EXERCISE INPUT
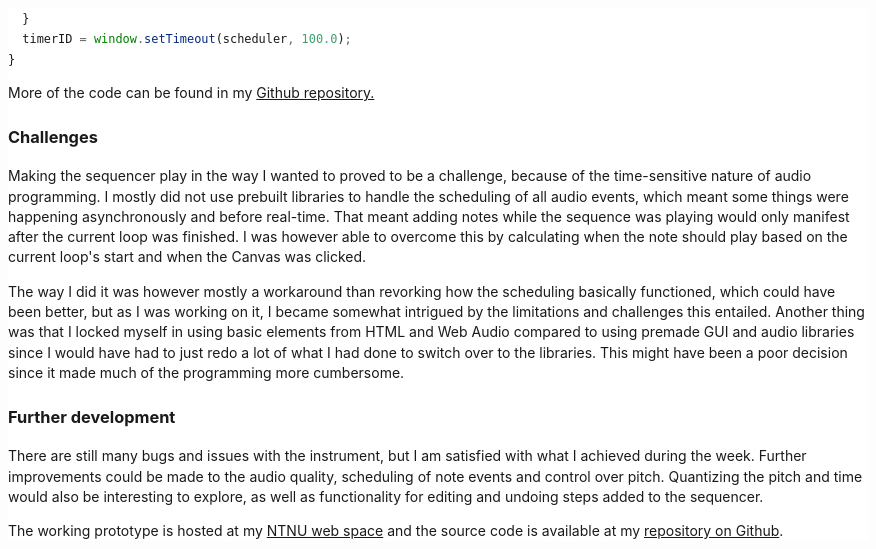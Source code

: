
```javascript
  }
  timerID = window.setTimeout(scheduler, 100.0);
}
```

More of the code can be found in my [Github repository.](https://github.com/Eigil94/Web-audio-individual-project)

### Challenges

Making the sequencer play in the way I wanted to proved to be a challenge, because of the time-sensitive nature of audio programming. 
I mostly did not use prebuilt libraries to handle the scheduling of all audio events, which meant some things were happening asynchronously and before real-time. That meant adding notes while the sequence was playing would only manifest after the current loop was finished. 
I was however able to overcome this by calculating when the note should play based on the current loop's start and when the Canvas was clicked. 

The way I did it was however mostly a workaround than revorking how the scheduling basically functioned, which could have been better, but as I was working on it, I became somewhat intrigued by the limitations and challenges this entailed.
Another thing was that I locked myself in using basic elements from HTML and Web Audio compared to using premade GUI and audio libraries since I would have had to just redo a lot of what I had done to switch over to the libraries.
This might have been a poor decision since it made much of the programming more cumbersome.

### Further development

There are still many bugs and issues with the instrument, but I am satisfied with what I achieved during the week. Further improvements could be made to the audio quality, scheduling of note events and control over pitch. Quantizing the pitch and time would also be interesting to explore, as well as functionality for editing and undoing steps added to the sequencer.

The working prototype is hosted at my [NTNU web space](http://folk.ntnu.no/eigilaa/public_html/webaudio/index.2.html) and the source code is available at my [repository on Github](https://github.com/Eigil94/Web-audio-individual-project).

EXERCISE
Using the listing above, show each line holding the string "been".

RESULT FOR THIS EXERCISE
The way I did it was however mostly a workaround than revorking how the scheduling basically functioned, which could have been better, but as I was working on it, I became somewhat intrigued by the limitations and challenges this entailed.
This might have been a poor decision since it made much of the programming more cumbersome.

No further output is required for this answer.